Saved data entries
──────

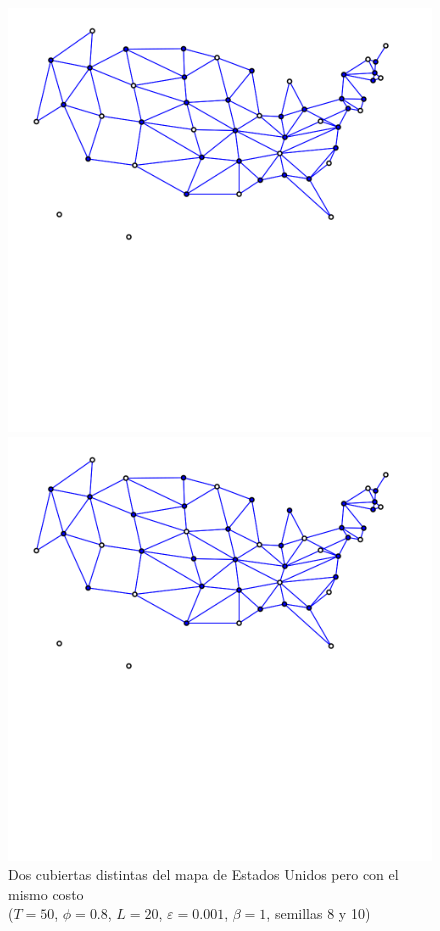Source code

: \documentclass{article}
\begin{document}
  \begin{figure}[H]
    \centering
    \begin{minipage}{.5\textwidth}
      \centering
      \includegraphics[scale=0.35]{usa}
    \end{minipage}%
    \begin{minipage}{.5\textwidth}
      \centering
      \includegraphics[scale=0.35]{usa2}
    \end{minipage}
    \caption{Dos cubiertas distintas del mapa de Estados Unidos pero con el mismo 
      costo\\
      ($T=50$, $\phi=0.8$, $L=20$, $\varepsilon = 0.001$, $\beta=1$, semillas 8 y 10)}
  \end{figure}
\end{document}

──────

## Task to complete
Wherever the word "minipage" appears in a line of the data above, copy that line.

## Problem solution
    \begin{minipage}{.5\textwidth}
    \end{minipage}%
    \begin{minipage}{.5\textwidth}
    \end{minipage}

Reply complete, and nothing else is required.